Quais são os fatores de risco?
• Movimentos repetitivos (uso de computador, celular, trabalho manual);
• Obesidade;
• Diabetes;
• Gravidez;
• Menopausa;
• Doenças hormonais.
Por que piora à noite?
Um fato que chama a atenção é que a dor relacionada à síndrome do túnel do carpo costuma piorar à noite. Mas por que isso acontece?
“Durante o sono, é comum dobrar o punho sem perceber, o que aumenta ainda mais a pressão dentro do túnel — por isso muitas pessoas acordam com a mão dormente. Portanto, dormir com o punho dobrado ou com a mão embaixo do travesseiro pode piorar os sintomas da síndrome do túnel do carpo”, alerta Walkíria.
Durante o sono, é comum adotarmos posições que mantêm o punho dobrado por longos períodos — especialmente ao dormir de lado, com a mão sob o rosto ou o travesseiro. Essa posição, aparentemente inofensiva, pode ter impacto direto na saúde do nervo mediano, que passa pelo túnel do carpo, uma estrutura estreita localizada no punho.
“Quando o punho permanece dobrado (em flexão), ocorre diminuição do espaço dentro do túnel do carpo, aumento da pressão sobre o nervo mediano e redução da circulação local. Esse conjunto de fatores pode favorecer o aparecimento — ou a piora — dos sintomas”, alerta Walkíria.
Dormir de lado está associado à síndrome do túnel do carpo, dizem estudos
Além de dormir com as mãos embaixo da cabeça ou dobrar os punhos, dois estudos investigaram essa relação diretamente. Ambos foram publicados no Journal of the American Association for Hand Surgery. Os trabalhos encontraram associação significativa entre dormir de lado e a síndrome do túnel do carpo.
Além disso, os pesquisadores identificaram um possível mecanismo causal: o aumento do tempo dormindo em decúbito lateral coloca o punho em maior risco de flexão ou extensão, comprimindo o nervo mediano no túnel do carpo.

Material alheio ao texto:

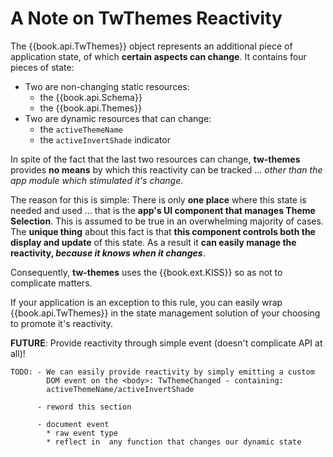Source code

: # A Note on TwThemes Reactivity

The {{book.api.TwThemes}} object represents an additional piece of
application state, of which **certain aspects can change**.  It
contains four pieces of state:

- Two are non-changing static resources:
  * the {{book.api.Schema}}
  * the {{book.api.Themes}}
- Two are dynamic resources that can change:
  * the `activeThemeName`
  * the `activeInvertShade` indicator

In spite of the fact that the last two resources can change,
**tw-themes** provides **no means** by which this reactivity can be
tracked ... _other than the app module which stimulated it's change_.

The reason for this is simple: There is only **one place** where this
state is needed and used ... that is the **app's UI component that
manages Theme Selection**.  This is assumed to be true in an
overwhelming majority of cases.  The **unique thing** about this fact
is that **this component controls both the display and update** of
this state.  As a result it **can easily manage the reactivity,
_because it knows when it changes_**.

Consequently, **tw-themes** uses the {{book.ext.KISS}} so as not to
complicate matters.

If your application is an exception to this rule, you can easily wrap
{{book.api.TwThemes}} in the state management solution of your
choosing to promote it's reactivity.

**FUTURE**: Provide reactivity through simple event (doesn't complicate API at all)!
```
TODO: - We can easily provide reactivity by simply emitting a custom
        DOM event on the <body>: TwThemeChanged - containing:
        activeThemeName/activeInvertShade

      - reword this section

      - document event
        * raw event type
        * reflect in  any function that changes our dynamic state
```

“Por meio dos estudos e da nossa experiência clínica, percebemos que a posição ao dormir realmente resulta em queixas comuns nesses pacientes, como dormência nas mãos ao acordar, sensação de formigamento durante a madrugada e, em alguns casos, a necessidade de sacudir as mãos para aliviar o desconforto”, comenta Walkíria.
Posição ao dormir não é fator de risco isolado
Apesar da relação entre a posição ao dormir e a piora ou o agravamento dos sintomas, é importante esclarecer que essa compressão noturna do nervo mediano não é um fator de risco isolado. Portanto, esse hábito, sozinho, não é a causa principal da síndrome do túnel do carpo.

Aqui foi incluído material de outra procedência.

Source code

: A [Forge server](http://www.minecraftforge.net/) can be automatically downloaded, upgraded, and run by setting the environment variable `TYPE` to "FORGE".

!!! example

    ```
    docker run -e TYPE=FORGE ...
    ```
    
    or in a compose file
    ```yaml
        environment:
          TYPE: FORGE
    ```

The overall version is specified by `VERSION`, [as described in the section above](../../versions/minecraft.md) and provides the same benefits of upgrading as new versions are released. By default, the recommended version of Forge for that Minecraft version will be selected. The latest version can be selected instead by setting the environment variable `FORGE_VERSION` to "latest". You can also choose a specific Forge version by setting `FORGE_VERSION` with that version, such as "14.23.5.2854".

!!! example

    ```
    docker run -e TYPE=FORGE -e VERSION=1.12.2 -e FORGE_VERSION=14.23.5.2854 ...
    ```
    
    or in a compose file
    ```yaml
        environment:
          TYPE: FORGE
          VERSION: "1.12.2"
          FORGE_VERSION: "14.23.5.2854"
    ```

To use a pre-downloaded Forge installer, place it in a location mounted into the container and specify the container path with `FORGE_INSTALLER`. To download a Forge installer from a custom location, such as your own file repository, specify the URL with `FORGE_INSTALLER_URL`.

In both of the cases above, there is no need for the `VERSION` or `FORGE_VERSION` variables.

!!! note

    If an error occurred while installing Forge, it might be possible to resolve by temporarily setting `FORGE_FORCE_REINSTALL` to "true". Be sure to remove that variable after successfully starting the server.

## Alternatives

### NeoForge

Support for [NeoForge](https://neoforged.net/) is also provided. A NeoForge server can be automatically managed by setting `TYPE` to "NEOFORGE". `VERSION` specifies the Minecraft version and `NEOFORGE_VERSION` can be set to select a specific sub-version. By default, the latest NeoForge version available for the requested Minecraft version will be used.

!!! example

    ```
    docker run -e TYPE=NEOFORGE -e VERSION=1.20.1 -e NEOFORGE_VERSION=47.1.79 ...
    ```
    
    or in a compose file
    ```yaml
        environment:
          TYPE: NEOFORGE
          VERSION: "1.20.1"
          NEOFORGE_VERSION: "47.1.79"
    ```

O que fazer para evitar a compressão do nervo mediano ao dormir?
Algumas medidas simples podem ajudar a reduzir a compressão do nervo mediano durante o sono, como:
• Evitar dormir com o punho dobrado;
• Não apoiar a mão sob o travesseiro ou o rosto;
• Manter o punho em posição neutra durante o sono;
• Em alguns casos, usar órteses (talas) noturnas.
Como funciona o tratamento da síndrome do túnel do carpo
Em geral, o tratamento para a síndrome do túnel do carpo é conservador, realizado com sessões de fisioterapia e medicamentos para controle da dor e redução da inflamação.
“A dor pode ser controlada com recursos fisioterapêuticos, como laser, ultrassom, eletroestimulação e termoterapia, entre outros. O objetivo é reduzir a inflamação e melhorar a circulação. Para complementar, realizamos exercícios para aumentar a amplitude de movimento, fortalecer os músculos e recuperar os movimentos das mãos, punhos e antebraços”, reforça Walkíria.
“Além da fisioterapia, o paciente recebe orientações sobre algumas mudanças necessárias. Entre elas está manter uma posição neutra nos punhos durante o dia e, especialmente, durante o sono. Sem dúvida, uma das piores posturas para quem tem síndrome do túnel do carpo é dormir com o braço embaixo da cabeça. Em muitos casos, podemos recomendar o uso de talas para ajudar a manter essa neutralidade”, alerta a fisioterapeuta.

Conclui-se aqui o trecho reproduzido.